About this exercise: In the data that follows, give the number of lines containing the word "Excel". Offer no additional comment.

BEGIN Recorded data

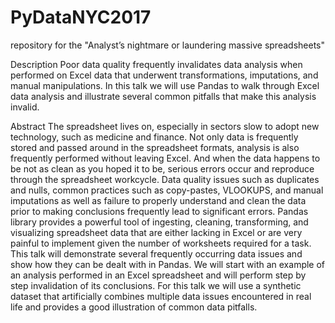 # PyDataNYC2017
repository for the "Analyst’s nightmare or laundering massive spreadsheets"

Description
Poor data quality frequently invalidates data analysis when performed on 
Excel data that underwent transformations, imputations, and manual manipulations. 
In this talk we will use Pandas to walk through Excel data analysis and illustrate 
several common pitfalls that make this analysis invalid.

Abstract
The spreadsheet lives on, especially in sectors slow to adopt new technology, 
such as medicine and finance. Not only data is frequently stored and passed 
around in the spreadsheet formats, analysis is also frequently performed without 
leaving Excel. And when the data happens to be not as clean as you hoped it to be, 
serious errors occur and reproduce through the spreadsheet workcycle. Data quality 
issues such as duplicates and nulls, common practices such as copy-pastes, VLOOKUPS, 
and manual imputations as well as failure to properly understand and clean the data 
prior to making conclusions frequently lead to significant errors. Pandas library 
provides a powerful tool of ingesting, cleaning, transforming, and visualizing 
spreadsheet data that are either lacking in Excel or are very painful to implement 
given the number of worksheets required for a task. This talk will demonstrate 
several frequently occurring data issues and show how they can be dealt with in Pandas. 
We will start with an example of an analysis performed in an Excel spreadsheet and will 
perform step by step invalidation of its conclusions. For this talk we will use a 
synthetic dataset that artificially combines multiple data issues encountered in real 
life and provides a good illustration of common data pitfalls.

END Recorded data

The completed task: 5